(Document images with source code)
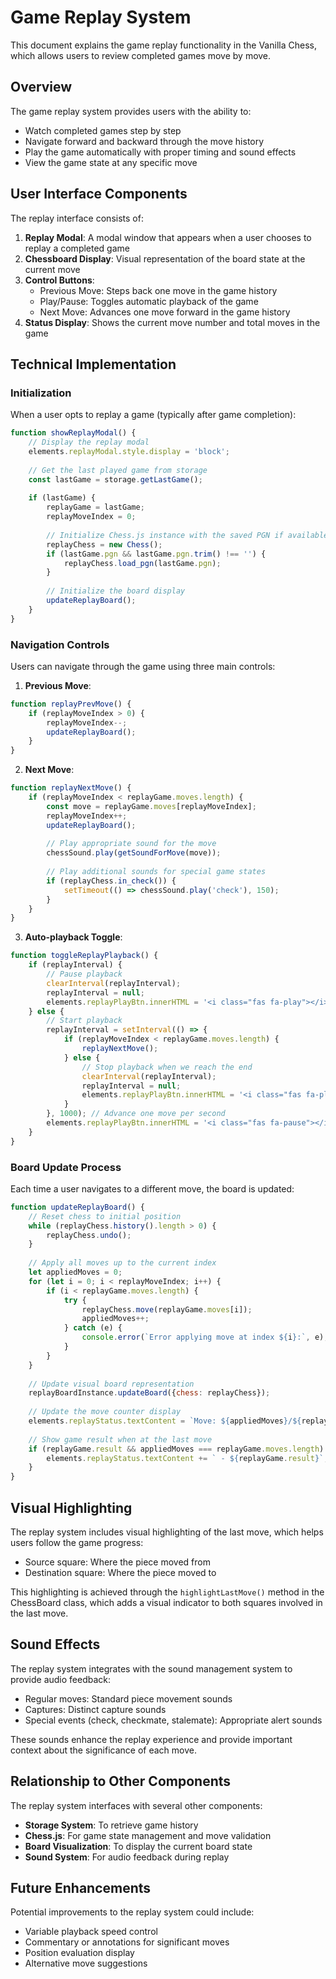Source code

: # Game Replay System

This document explains the game replay functionality in the Vanilla Chess, which allows users to review completed games move by move.

## Overview

The game replay system provides users with the ability to:
- Watch completed games step by step
- Navigate forward and backward through the move history
- Play the game automatically with proper timing and sound effects
- View the game state at any specific move

## User Interface Components

The replay interface consists of:

1. **Replay Modal**: A modal window that appears when a user chooses to replay a completed game
2. **Chessboard Display**: Visual representation of the board state at the current move
3. **Control Buttons**:
   - Previous Move: Steps back one move in the game history
   - Play/Pause: Toggles automatic playback of the game
   - Next Move: Advances one move forward in the game history
4. **Status Display**: Shows the current move number and total moves in the game

## Technical Implementation

### Initialization

When a user opts to replay a game (typically after game completion):

```javascript
function showReplayModal() {
    // Display the replay modal
    elements.replayModal.style.display = 'block';
    
    // Get the last played game from storage
    const lastGame = storage.getLastGame();
    
    if (lastGame) {
        replayGame = lastGame;
        replayMoveIndex = 0;
        
        // Initialize Chess.js instance with the saved PGN if available
        replayChess = new Chess();
        if (lastGame.pgn && lastGame.pgn.trim() !== '') {
            replayChess.load_pgn(lastGame.pgn);
        }
        
        // Initialize the board display
        updateReplayBoard();
    }
}
```

### Navigation Controls

Users can navigate through the game using three main controls:

1. **Previous Move**:
```javascript
function replayPrevMove() {
    if (replayMoveIndex > 0) {
        replayMoveIndex--;
        updateReplayBoard();
    }
}
```

2. **Next Move**:
```javascript
function replayNextMove() {
    if (replayMoveIndex < replayGame.moves.length) {
        const move = replayGame.moves[replayMoveIndex];
        replayMoveIndex++;
        updateReplayBoard();
        
        // Play appropriate sound for the move
        chessSound.play(getSoundForMove(move));
        
        // Play additional sounds for special game states
        if (replayChess.in_check()) {
            setTimeout(() => chessSound.play('check'), 150);
        }
    }
}
```

3. **Auto-playback Toggle**:
```javascript
function toggleReplayPlayback() {
    if (replayInterval) {
        // Pause playback
        clearInterval(replayInterval);
        replayInterval = null;
        elements.replayPlayBtn.innerHTML = '<i class="fas fa-play"></i>';
    } else {
        // Start playback
        replayInterval = setInterval(() => {
            if (replayMoveIndex < replayGame.moves.length) {
                replayNextMove();
            } else {
                // Stop playback when we reach the end
                clearInterval(replayInterval);
                replayInterval = null;
                elements.replayPlayBtn.innerHTML = '<i class="fas fa-play"></i>';
            }
        }, 1000); // Advance one move per second
        elements.replayPlayBtn.innerHTML = '<i class="fas fa-pause"></i>';
    }
}
```

### Board Update Process

Each time a user navigates to a different move, the board is updated:

```javascript
function updateReplayBoard() {
    // Reset chess to initial position
    while (replayChess.history().length > 0) {
        replayChess.undo();
    }
    
    // Apply all moves up to the current index
    let appliedMoves = 0;
    for (let i = 0; i < replayMoveIndex; i++) {
        if (i < replayGame.moves.length) {
            try {
                replayChess.move(replayGame.moves[i]);
                appliedMoves++;
            } catch (e) {
                console.error(`Error applying move at index ${i}:`, e);
            }
        }
    }
    
    // Update visual board representation
    replayBoardInstance.updateBoard({chess: replayChess});
    
    // Update the move counter display
    elements.replayStatus.textContent = `Move: ${appliedMoves}/${replayGame.moves.length}`;
    
    // Show game result when at the last move
    if (replayGame.result && appliedMoves === replayGame.moves.length) {
        elements.replayStatus.textContent += ` - ${replayGame.result}`;
    }
}
```

## Visual Highlighting

The replay system includes visual highlighting of the last move, which helps users follow the game progress:

- Source square: Where the piece moved from
- Destination square: Where the piece moved to

This highlighting is achieved through the `highlightLastMove()` method in the ChessBoard class, which adds a visual indicator to both squares involved in the last move.

## Sound Effects

The replay system integrates with the sound management system to provide audio feedback:

- Regular moves: Standard piece movement sounds
- Captures: Distinct capture sounds
- Special events (check, checkmate, stalemate): Appropriate alert sounds

These sounds enhance the replay experience and provide important context about the significance of each move.

## Relationship to Other Components

The replay system interfaces with several other components:
- **Storage System**: To retrieve game history
- **Chess.js**: For game state management and move validation
- **Board Visualization**: To display the current board state
- **Sound System**: For audio feedback during replay

## Future Enhancements

Potential improvements to the replay system could include:
- Variable playback speed control
- Commentary or annotations for significant moves
- Position evaluation display
- Alternative move suggestions
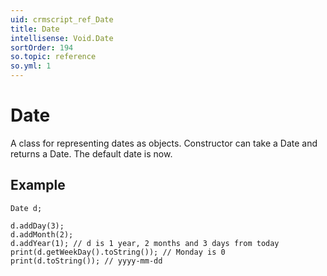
```yaml
---
uid: crmscript_ref_Date
title: Date
intellisense: Void.Date
sortOrder: 194
so.topic: reference
so.yml: 1
---
```


# Date

A class for representing dates as objects.
Constructor can take a Date and returns a Date.
The default date is now.

## Example

    Date d;
    
    d.addDay(3);
    d.addMonth(2);
    d.addYear(1); // d is 1 year, 2 months and 3 days from today
    print(d.getWeekDay().toString()); // Monday is 0
    print(d.toString()); // yyyy-mm-dd
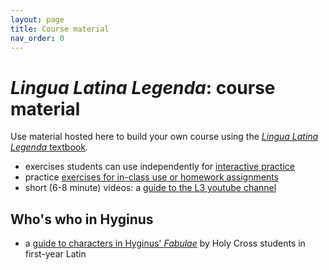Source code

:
 ```yaml
---
layout: page
title: Course material
nav_order: 0
---
```


# *Lingua Latina Legenda*: course material

Use material hosted here to build your own course using the [*Lingua Latina Legenda* textbook](https://lingualatina.github.io/textbook/).


- exercises students can use independently for [interactive practice](./interactive/)
- practice [exercises for in-class use or homework assignments](./hw/)
- short (6-8 minute) videos: a [guide to the L3 youtube channel](./youtube/)

## Who's who in Hyginus

- a [guide to characters in Hyginus' *Fabulae*](./hyginus-who/) by Holy Cross students in first-year Latin

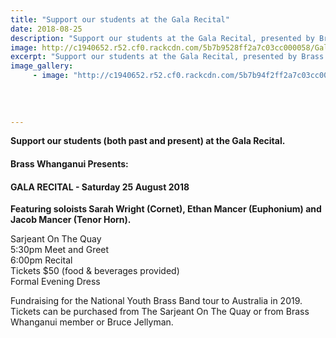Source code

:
 ```yaml
---
title: "Support our students at the Gala Recital"
date: 2018-08-25
description: "Support our students at the Gala Recital, presented by Brass Whanganui on Saturday 25 August..."
image: http://c1940652.r52.cf0.rackcdn.com/5b7b9528ff2a7c03cc000058/Gala-Recital-poster-250sarah-wright-mancers-25-aug.gif
excerpt: "Support our students at the Gala Recital, presented by Brass Whanganui on Saturday 25 August."
image_gallery:
     - image: "http://c1940652.r52.cf0.rackcdn.com/5b7b94f2ff2a7c03cc000056/Gala-Recital-poster-sarah-wright-mancers-25-aug.gif"
    
    
    
    
---
```


<p><strong>Support our students (both past and present) at the Gala Recital.</strong></p>
<h4>Brass Whanganui Presents:</h4>
<h4>GALA RECITAL - Saturday 25 August 2018</h4>
<p><strong>Featuring soloists Sarah Wright (Cornet), Ethan Mancer (Euphonium) and Jacob Mancer (Tenor Horn).</strong></p>
<p>Sarjeant On The Quay<br />5:30pm Meet and Greet<br />6:00pm Recital<br />Tickets $50 (food &amp; beverages provided)<br />Formal Evening Dress</p>
<p>Fundraising for the National Youth Brass Band tour to Australia in 2019.<br />Tickets can be purchased from The Sarjeant On The Quay or from Brass Whanganui member or Bruce Jellyman.</p>

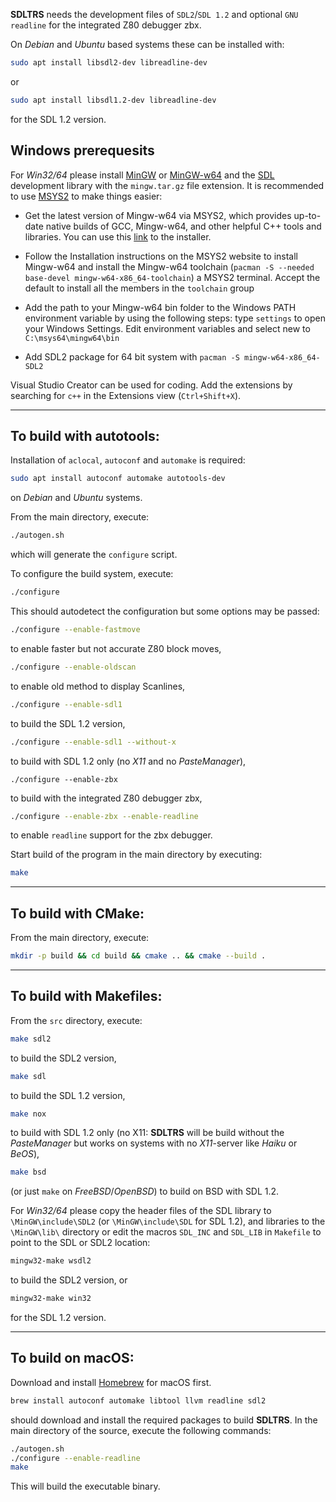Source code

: **SDLTRS** needs the development files of `SDL2`/`SDL 1.2` and
optional `GNU readline` for the integrated Z80 debugger zbx.

On *Debian* and *Ubuntu* based systems these can be installed with:
```sh
sudo apt install libsdl2-dev libreadline-dev
```
or
```sh
sudo apt install libsdl1.2-dev libreadline-dev
```
for the SDL 1.2 version.

## Windows prerequesits

For *Win32/64* please install [MinGW] or [MinGW-w64] and the [SDL]
development library with the `mingw.tar.gz` file extension.
It is recommended to use [MSYS2] to make things easier:

- Get the latest version of Mingw-w64 via MSYS2, which provides up-to-date native builds of GCC, Mingw-w64, and other helpful C++ tools and libraries. You can use this [link](https://github.com/msys2/msys2-installer/releases/download/2022-06-03/msys2-x86_64-20220603.exe) to the installer.

- Follow the Installation instructions on the MSYS2 website to install Mingw-w64 and install the Mingw-w64 toolchain (`pacman -S --needed base-devel mingw-w64-x86_64-toolchain`) a MSYS2 terminal. Accept the default to install all the members in the `toolchain` group
- Add the path to your Mingw-w64 bin folder to the Windows PATH environment variable by using the following steps: type `settings` to open your Windows Settings. Edit environment variables and
select new to `C:\msys64\mingw64\bin`
- Add SDL2 package for 64 bit system with `pacman -S mingw-w64-x86_64-SDL2`

Visual Studio Creator can be used for coding. Add the extensions by searching for `c++` in the Extensions view (`Ctrl+Shift+X`).

---

To build with autotools:
------------------------

Installation of `aclocal`, `autoconf` and `automake` is required:
```sh
sudo apt install autoconf automake autotools-dev
```
on *Debian* and *Ubuntu* systems.

From the main directory, execute:
```sh
./autogen.sh
```
which will generate the `configure` script.

To configure the build system, execute:
```sh
./configure
```

This should autodetect the configuration but some options may be passed:
```sh
./configure --enable-fastmove
```
to enable faster but not accurate Z80 block moves,
```sh
./configure --enable-oldscan
```
to enable old method to display Scanlines,
```sh
./configure --enable-sdl1
```
to build the SDL 1.2 version,
```sh
./configure --enable-sdl1 --without-x
```
to build with SDL 1.2 only (no *X11* and no *PasteManager*),
```
./configure --enable-zbx
```
to build with the integrated Z80 debugger zbx,
```sh
./configure --enable-zbx --enable-readline
```
to enable `readline` support for the zbx debugger.

Start build of the program in the main directory by executing:
```sh
make
```

---

To build with CMake:
--------------------

From the main directory, execute:
```sh
mkdir -p build && cd build && cmake .. && cmake --build .
```

---

To build with Makefiles:
------------------------

From the `src` directory, execute:
```sh
make sdl2
```
to build the SDL2 version,

```sh
make sdl
```
to build the SDL 1.2 version,

```sh
make nox
```
to build with SDL 1.2 only (no X11: **SDLTRS** will be build without
the *PasteManager* but works on systems with no *X11*-server like
*Haiku* or *BeOS*),

```sh
make bsd
```
(or just `make` on *FreeBSD*/*OpenBSD*) to build on BSD with SDL 1.2.

For *Win32/64* please copy the header files of the SDL library to
`\MinGW\include\SDL2` (or `\MinGW\include\SDL` for SDL 1.2), and
libraries to the `\MinGW\lib\` directory or edit the macros `SDL_INC`
and `SDL_LIB` in `Makefile` to point to the SDL or SDL2 location:
```sh
mingw32-make wsdl2
```
to build the SDL2 version, or
```sh
mingw32-make win32
```
for the SDL 1.2 version.

---

To build on macOS:
------------------

Download and install [Homebrew] for macOS first.
```sh
brew install autoconf automake libtool llvm readline sdl2
```
should download and install the required packages to build **SDLTRS**.
In the main directory of the source, execute the following commands:
```sh
./autogen.sh
./configure --enable-readline
make
```
This will build the executable binary.

[Homebrew]: https://brew.sh
[MinGW]: https://osdn.net/projects/mingw/
[MinGW-w64]: http://mingw-w64.org
[MSYS2]: https://www.msys2.org
[SDL]: https://www.libsdl.org
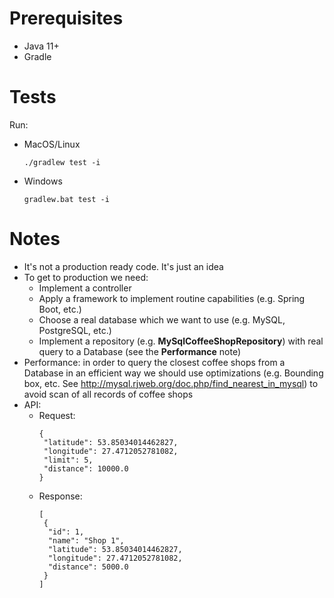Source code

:# Prerequisites
* Java 11+
* Gradle

# Tests
Run:

* MacOS/Linux
    ```
    ./gradlew test -i
    ```
* Windows
    ```
    gradlew.bat test -i
    ```

# Notes

* It's not a production ready code. It's just an idea
* To get to production we need:
  * Implement a controller
  * Apply a framework to implement routine capabilities (e.g. Spring Boot, etc.)
  * Choose a real database which we want to use (e.g. MySQL, PostgreSQL, etc.)
  * Implement a repository (e.g. **MySqlCoffeeShopRepository**) with real query to a Database (see the **Performance** note)
* Performance: in order to query the closest coffee shops from a Database in an efficient way we should use optimizations
  (e.g. Bounding box, etc. See http://mysql.rjweb.org/doc.php/find_nearest_in_mysql) to avoid scan of all records of coffee shops
* API:
  * Request:
    ```
    {
     "latitude": 53.85034014462827, 
     "longitude": 27.4712052781082,
     "limit": 5,
     "distance": 10000.0
    }
    ```
  * Response:
    ```
    [
     {
      "id": 1,
      "name": "Shop 1",
      "latitude": 53.85034014462827, 
      "longitude": 27.4712052781082,
      "distance": 5000.0
     }
    ]
    ```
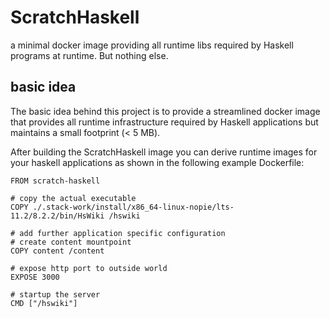 # ScratchHaskell
a minimal docker image providing all runtime libs required by Haskell programs at runtime. But nothing else.

## basic idea
The basic idea behind this project is to provide a streamlined docker image that provides 
all runtime infrastructure required by Haskell applications but maintains a small footprint (< 5 MB).

After building the ScratchHaskell image you can derive runtime images for your haskell applications as shown in the following 
example Dockerfile:
```
FROM scratch-haskell

# copy the actual executable
COPY ./.stack-work/install/x86_64-linux-nopie/lts-11.2/8.2.2/bin/HsWiki /hswiki

# add further application specific configuration
# create content mountpoint
COPY content /content

# expose http port to outside world
EXPOSE 3000

# startup the server
CMD ["/hswiki"]
```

▸ Action item: What is needed is an exact copy of the lines above from the one with "Potential improvements to" to the one with "d.addYear(1); // d", both ends kept, and nothing more; please leave the pictures out.

▸ Solution:
Potential improvements to the replay system could include:
- Variable playback speed control
- Commentary or annotations for significant moves
- Position evaluation display
- Alternative move suggestions
```yaml
---
uid: crmscript_ref_Date
title: Date
intellisense: Void.Date
sortOrder: 194
so.topic: reference
so.yml: 1
---
```


# Date

A class for representing dates as objects.
Constructor can take a Date and returns a Date.
The default date is now.

## Example

    Date d;
    
    d.addDay(3);
    d.addMonth(2);
    d.addYear(1); // d is 1 year, 2 months and 3 days from today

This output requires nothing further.